### Activity
Pictures in the records below must be left out. Return exactly the lines from the line with "- **AI Creative" to the line with "- 您可自由傳送、分享此字型", both included.

*** Data extract Section Begins ***

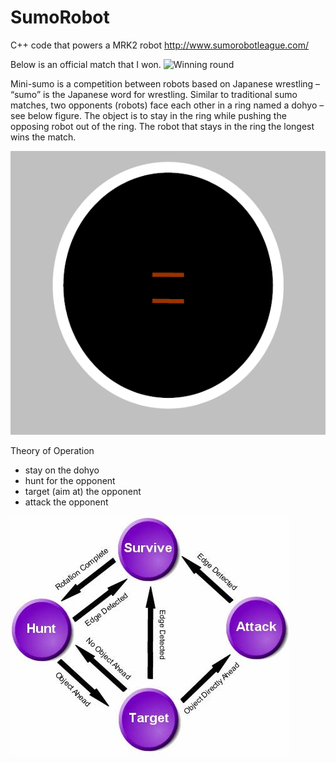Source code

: # SumoRobot

C++ code that powers a MRK2 robot http://www.sumorobotleague.com/

Below is an official match that I won.
![Winning round](https://github.com/arvindkgs/SumoRobot/blob/master/winning.gif)

Mini-sumo is a competition between robots based on Japanese wrestling –
“sumo” is the Japanese word for wrestling. Similar to traditional sumo matches,
two opponents (robots) face each other in a ring named a dohyo – see below figure.
The object is to stay in the ring while pushing the opposing robot out of the ring.
The robot that stays in the ring the longest wins the match.


![Figure 1](https://github.com/arvindkgs/SumoRobot/blob/master/dohyo.png)

Theory of Operation
* stay on the dohyo 
* hunt for the opponent 
* target (aim at) the opponent
* attack the opponent  

![Theory Of Operation](https://github.com/arvindkgs/SumoRobot/blob/master/Building%20and%20Programming%20a%20Mini-Sumo.jpg)
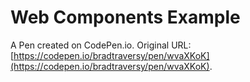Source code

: # Web Components Example

A Pen created on CodePen.io. Original URL: [https://codepen.io/bradtraversy/pen/wvaXKoK](https://codepen.io/bradtraversy/pen/wvaXKoK).


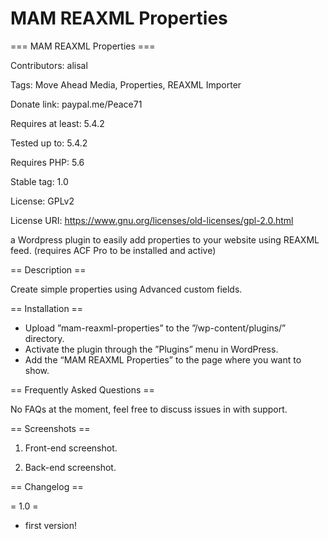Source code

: # MAM REAXML Properties

=== MAM REAXML Properties ===

Contributors: alisal

Tags: Move Ahead Media, Properties, REAXML Importer

Donate link: paypal.me/Peace71

Requires at least: 5.4.2

Tested up to: 5.4.2

Requires PHP: 5.6

Stable tag: 1.0

License: GPLv2

License URI: https://www.gnu.org/licenses/old-licenses/gpl-2.0.html

a Wordpress plugin to easily add properties to your website using REAXML feed. (requires ACF Pro to be installed and active)

== Description ==

Create simple properties using Advanced custom fields.

== Installation ==

* Upload ”mam-reaxml-properties” to the ”/wp-content/plugins/” directory.
* Activate the plugin through the ”Plugins” menu in WordPress.
* Add the “MAM REAXML Properties” to the page where you want to show.

== Frequently Asked Questions ==

No FAQs at the moment, feel free to discuss issues in with support.

== Screenshots ==

1. Front-end screenshot.

2. Back-end screenshot.

== Changelog ==

= 1.0 =

* first version!

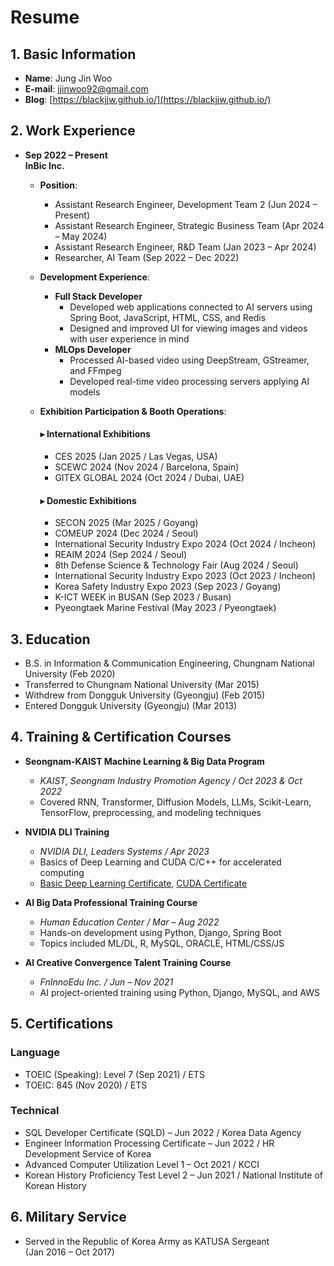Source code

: # Resume

## 1. Basic Information

- **Name**: Jung Jin Woo
- **E-mail**: <jjinwoo92@gmail.com>
- **Blog**: [https://blackjjw.github.io/](https://blackjjw.github.io/)

## 2. Work Experience

- **Sep 2022 – Present**  
  **InBic Inc.**  
  - **Position**:  
    - Assistant Research Engineer, Development Team 2 (Jun 2024 – Present)  
    - Assistant Research Engineer, Strategic Business Team (Apr 2024 – May 2024)  
    - Assistant Research Engineer, R&D Team (Jan 2023 – Apr 2024)  
    - Researcher, AI Team (Sep 2022 – Dec 2022)

  - **Development Experience**:
    - **Full Stack Developer**  
      - Developed web applications connected to AI servers using Spring Boot, JavaScript, HTML, CSS, and Redis  
      - Designed and improved UI for viewing images and videos with user experience in mind
    - **MLOps Developer**  
      - Processed AI-based video using DeepStream, GStreamer, and FFmpeg  
      - Developed real-time video processing servers applying AI models

  - **Exhibition Participation & Booth Operations**:

    #### ▸ International Exhibitions
    - CES 2025 (Jan 2025 / Las Vegas, USA)
    - SCEWC 2024 (Nov 2024 / Barcelona, Spain)
    - GITEX GLOBAL 2024 (Oct 2024 / Dubai, UAE)

    #### ▸ Domestic Exhibitions
    - SECON 2025 (Mar 2025 / Goyang)
    - COMEUP 2024 (Dec 2024 / Seoul)
    - International Security Industry Expo 2024 (Oct 2024 / Incheon)
    - REAIM 2024 (Sep 2024 / Seoul)
    - 8th Defense Science & Technology Fair (Aug 2024 / Seoul)
    - International Security Industry Expo 2023 (Oct 2023 / Incheon)
    - Korea Safety Industry Expo 2023 (Sep 2023 / Goyang)
    - K-ICT WEEK in BUSAN (Sep 2023 / Busan)
    - Pyeongtaek Marine Festival (May 2023 / Pyeongtaek)

## 3. Education

- B.S. in Information & Communication Engineering, Chungnam National University (Feb 2020)  
- Transferred to Chungnam National University (Mar 2015)  
- Withdrew from Dongguk University (Gyeongju) (Feb 2015)  
- Entered Dongguk University (Gyeongju) (Mar 2013)

## 4. Training & Certification Courses

- **Seongnam-KAIST Machine Learning & Big Data Program**  
  - *KAIST, Seongnam Industry Promotion Agency / Oct 2023 & Oct 2022*  
  - Covered RNN, Transformer, Diffusion Models, LLMs, Scikit-Learn, TensorFlow, preprocessing, and modeling techniques

- **NVIDIA DLI Training**  
  - *NVIDIA DLI, Leaders Systems / Apr 2023*  
  - Basics of Deep Learning and CUDA C/C++ for accelerated computing  
  - [Basic Deep Learning Certificate](img/cert/Certificate%20_Nvidia_%EB%94%A5%EB%9F%AC%EB%8B%9D%EC%9D%98_%EA%B8%B0%EC%B4%88.pdf), [CUDA Certificate](img/cert/Certificate_CUDA.pdf)

- **AI Big Data Professional Training Course**  
  - *Human Education Center / Mar – Aug 2022*  
  - Hands-on development using Python, Django, Spring Boot  
  - Topics included ML/DL, R, MySQL, ORACLE, HTML/CSS/JS

- **AI Creative Convergence Talent Training Course**  
  - *FnInnoEdu Inc. / Jun – Nov 2021*  
  - AI project-oriented training using Python, Django, MySQL, and AWS

## 5. Certifications

### Language

- TOEIC (Speaking): Level 7 (Sep 2021) / ETS  
- TOEIC: 845 (Nov 2020) / ETS

### Technical

- SQL Developer Certificate (SQLD) – Jun 2022 / Korea Data Agency  
- Engineer Information Processing Certificate – Jun 2022 / HR Development Service of Korea  
- Advanced Computer Utilization Level 1 – Oct 2021 / KCCI  
- Korean History Proficiency Test Level 2 – Jun 2021 / National Institute of Korean History

## 6. Military Service

- Served in the Republic of Korea Army as KATUSA Sergeant  
  (Jan 2016 – Oct 2017)

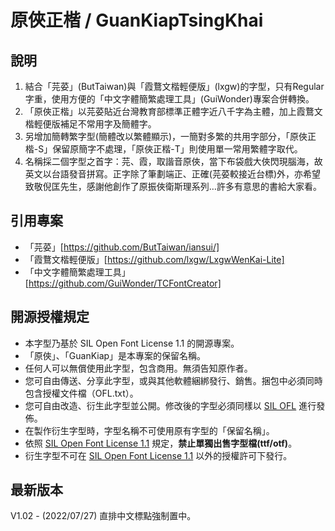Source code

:# 原俠正楷 / GuanKiapTsingKhai

## 說明
1. 結合「芫荽」(ButTaiwan)與「霞鶩文楷輕便版」(lxgw)的字型，只有Regular字重，使用方便的「中文字體簡繁處理工具」(GuiWonder)專案合併轉換。
2. 「原俠正楷」以芫荽貼近台灣教育部標準正體字近八千字為主體，加上霞鶩文楷輕便版補足不常用字及簡體字。
3. 另增加簡轉繁字型(簡體改以繁體顯示)，一簡對多繁的共用字部分，「原俠正楷-S」保留原簡字不處理，「原俠正楷-T」則使用單一常用繁體字取代。
4. 名稱採二個字型之首字：芫、霞，取諧音原俠，當下布袋戲大俠閃現腦海，故英文以台語發音拼寫。正字除了筆劃端正、正確(芫荽較接近台標)外，亦希望致敬倪匡先生，感謝他創作了原振俠衛斯理系列…許多有意思的書給大家看。


## 引用專案
- 「芫荽」[https://github.com/ButTaiwan/iansui/]
- 「霞鶩文楷輕便版」[https://github.com/lxgw/LxgwWenKai-Lite]
- 「中文字體簡繁處理工具」[https://github.com/GuiWonder/TCFontCreator]


## 開源授權規定
- 本字型乃基於 SIL Open Font License 1.1 的開源專案。
- 「原俠」、「GuanKiap」是本專案的保留名稱。
- 任何人可以無償使用此字型，包含商用。無須告知原作者。
- 您可自由傳送、分享此字型，或與其他軟體綑綁發行、銷售。捆包中必須同時包含授權文件檔（OFL.txt）。
- 您可自由改造、衍生此字型並公開。修改後的字型必須同樣以 [SIL OFL](https://scripts.sil.org/OFL) 進行發佈。
- 在製作衍生字型時，字型名稱不可使用原有字型的「保留名稱」。
- 依照 [SIL Open Font License 1.1](https://scripts.sil.org/OFL) 規定，**禁止單獨出售字型檔(ttf/otf)**。
- 衍生字型不可在 [SIL Open Font License 1.1](https://scripts.sil.org/OFL) 以外的授權許可下發行。


## 最新版本
V1.02 - (2022/07/27) 直排中文標點強制置中。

*** Data extract Section Ends ***

### Answer space
- **AI Creative Convergence Talent Training Course**  
  - *FnInnoEdu Inc. / Jun – Nov 2021*  
  - AI project-oriented training using Python, Django, MySQL, and AWS

## 5. Certifications

### Language

- TOEIC (Speaking): Level 7 (Sep 2021) / ETS  
- TOEIC: 845 (Nov 2020) / ETS

### Technical

- SQL Developer Certificate (SQLD) – Jun 2022 / Korea Data Agency  
- Engineer Information Processing Certificate – Jun 2022 / HR Development Service of Korea  
- Advanced Computer Utilization Level 1 – Oct 2021 / KCCI  
- Korean History Proficiency Test Level 2 – Jun 2021 / National Institute of Korean History

## 6. Military Service

- Served in the Republic of Korea Army as KATUSA Sergeant  
  (Jan 2016 – Oct 2017)

Source code

:# 原俠正楷 / GuanKiapTsingKhai

## 說明
1. 結合「芫荽」(ButTaiwan)與「霞鶩文楷輕便版」(lxgw)的字型，只有Regular字重，使用方便的「中文字體簡繁處理工具」(GuiWonder)專案合併轉換。
2. 「原俠正楷」以芫荽貼近台灣教育部標準正體字近八千字為主體，加上霞鶩文楷輕便版補足不常用字及簡體字。
3. 另增加簡轉繁字型(簡體改以繁體顯示)，一簡對多繁的共用字部分，「原俠正楷-S」保留原簡字不處理，「原俠正楷-T」則使用單一常用繁體字取代。
4. 名稱採二個字型之首字：芫、霞，取諧音原俠，當下布袋戲大俠閃現腦海，故英文以台語發音拼寫。正字除了筆劃端正、正確(芫荽較接近台標)外，亦希望致敬倪匡先生，感謝他創作了原振俠衛斯理系列…許多有意思的書給大家看。


## 引用專案
- 「芫荽」[https://github.com/ButTaiwan/iansui/]
- 「霞鶩文楷輕便版」[https://github.com/lxgw/LxgwWenKai-Lite]
- 「中文字體簡繁處理工具」[https://github.com/GuiWonder/TCFontCreator]


## 開源授權規定
- 本字型乃基於 SIL Open Font License 1.1 的開源專案。
- 「原俠」、「GuanKiap」是本專案的保留名稱。
- 任何人可以無償使用此字型，包含商用。無須告知原作者。
- 您可自由傳送、分享此字型，或與其他軟體綑綁發行、銷售。捆包中必須同時包含授權文件檔（OFL.txt）。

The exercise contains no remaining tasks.